Problem:
Take the listing from its first line through the line that contains "##### 2) - Get a" and please retype those lines exactly, leaving out the pictures.

....

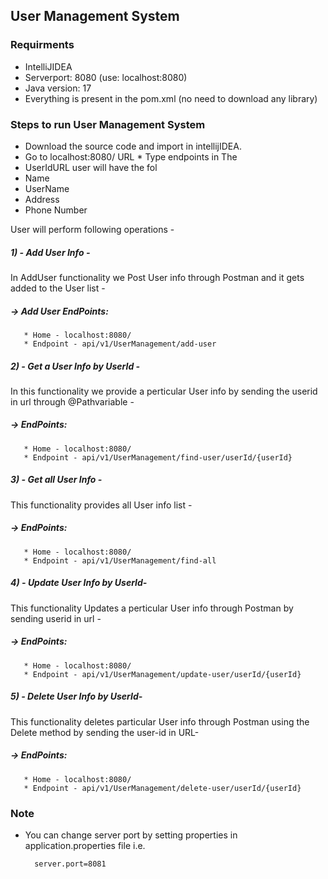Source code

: ## User Management System
### Requirments
* IntelliJIDEA
* Serverport: 8080 (use: localhost:8080)
* Java version: 17
* Everything is present in the pom.xml (no need to download any library)
### Steps to run User Management System
* Download the source code and import in intellijIDEA.
* Go to localhost:8080/
  URL * Type endpoints in
  The
* UserIdURL user will have the fol
* Name
* UserName
* Address
* Phone Number

User will perform following operations -
##### 1) - Add User Info -
In AddUser functionality we Post User info through Postman and it gets added to the User list -
##### -> Add User EndPoints:
       * Home - localhost:8080/
       * Endpoint - api/v1/UserManagement/add-user


##### 2) - Get a User Info by UserId -
In this functionality we provide a perticular User info by sending the userid in url through @Pathvariable -
##### -> EndPoints:
       * Home - localhost:8080/
       * Endpoint - api/v1/UserManagement/find-user/userId/{userId}



##### 3) - Get all User Info -
This functionality provides all User info list -
##### -> EndPoints:
       * Home - localhost:8080/
       * Endpoint - api/v1/UserManagement/find-all



##### 4) - Update User Info by UserId-
This functionality Updates a perticular User info through Postman by sending userid in url -
##### -> EndPoints:
       * Home - localhost:8080/
       * Endpoint - api/v1/UserManagement/update-user/userId/{userId}



##### 5) - Delete User Info by UserId-
This functionality deletes particular User info through Postman using the Delete method by sending the user-id in URL-
##### -> EndPoints:
       * Home - localhost:8080/
       * Endpoint - api/v1/UserManagement/delete-user/userId/{userId}



### Note
* You can change server port by setting properties in application.properties file i.e.

        server.port=8081
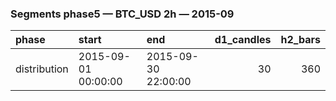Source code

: ### Segments phase5 — BTC_USD 2h — 2015-09

| phase        | start               | end                 |   d1_candles |   h2_bars |
|:-------------|:--------------------|:--------------------|-------------:|----------:|
| distribution | 2015-09-01 00:00:00 | 2015-09-30 22:00:00 |           30 |       360 |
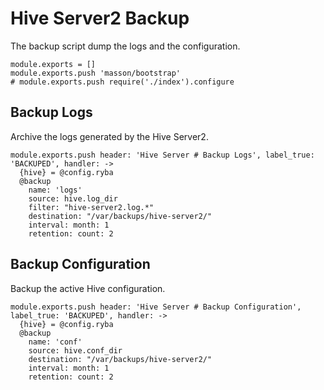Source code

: 
# Hive Server2 Backup

The backup script dump the logs and the configuration.

    module.exports = []
    module.exports.push 'masson/bootstrap'
    # module.exports.push require('./index').configure

## Backup Logs

Archive the logs generated by the Hive Server2.

    module.exports.push header: 'Hive Server # Backup Logs', label_true: 'BACKUPED', handler: ->
      {hive} = @config.ryba
      @backup
        name: 'logs'
        source: hive.log_dir
        filter: "hive-server2.log.*"
        destination: "/var/backups/hive-server2/"
        interval: month: 1
        retention: count: 2

## Backup Configuration

Backup the active Hive configuration.

    module.exports.push header: 'Hive Server # Backup Configuration', label_true: 'BACKUPED', handler: ->
      {hive} = @config.ryba
      @backup
        name: 'conf'
        source: hive.conf_dir
        destination: "/var/backups/hive-server2/"
        interval: month: 1
        retention: count: 2
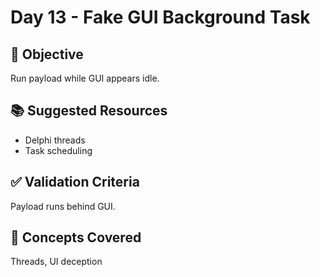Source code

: # Day 13 - Fake GUI Background Task

## 🎯 Objective
Run payload while GUI appears idle.

## 📚 Suggested Resources
- Delphi threads
- Task scheduling

## ✅ Validation Criteria
Payload runs behind GUI.

## 🧠 Concepts Covered
Threads, UI deception
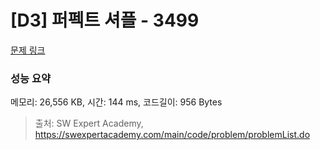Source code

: # [D3] 퍼펙트 셔플 - 3499 

[문제 링크](https://swexpertacademy.com/main/code/problem/problemDetail.do?contestProbId=AWGsRbk6AQIDFAVW) 

### 성능 요약

메모리: 26,556 KB, 시간: 144 ms, 코드길이: 956 Bytes



> 출처: SW Expert Academy, https://swexpertacademy.com/main/code/problem/problemList.do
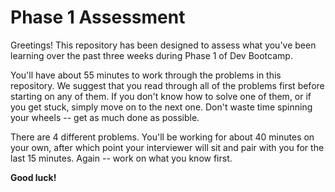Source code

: Phase 1 Assessment
==================

Greetings! This repository has been designed to assess what you've been learning over the past three weeks during Phase 1 of Dev Bootcamp.

You'll have about 55 minutes to work through the problems in this repository. We suggest that you read through all of the problems first before starting on any of them. If you don't know how to solve one of them, or if you get stuck, simply move on to the next one. Don't waste time spinning your wheels -- get as much done as possible.

There are 4 different problems. You'll be working for about 40 minutes on your own, after which point your interviewer will sit and pair with you for the last 15 minutes. Again -- work on what you know first.

**Good luck!**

....

Answer section:
Source code

: ## User Management System
### Requirments
* IntelliJIDEA
* Serverport: 8080 (use: localhost:8080)
* Java version: 17
* Everything is present in the pom.xml (no need to download any library)
### Steps to run User Management System
* Download the source code and import in intellijIDEA.
* Go to localhost:8080/
  URL * Type endpoints in
  The
* UserIdURL user will have the fol
* Name
* UserName
* Address
* Phone Number

User will perform following operations -
##### 1) - Add User Info -
In AddUser functionality we Post User info through Postman and it gets added to the User list -
##### -> Add User EndPoints:
       * Home - localhost:8080/
       * Endpoint - api/v1/UserManagement/add-user


##### 2) - Get a User Info by UserId -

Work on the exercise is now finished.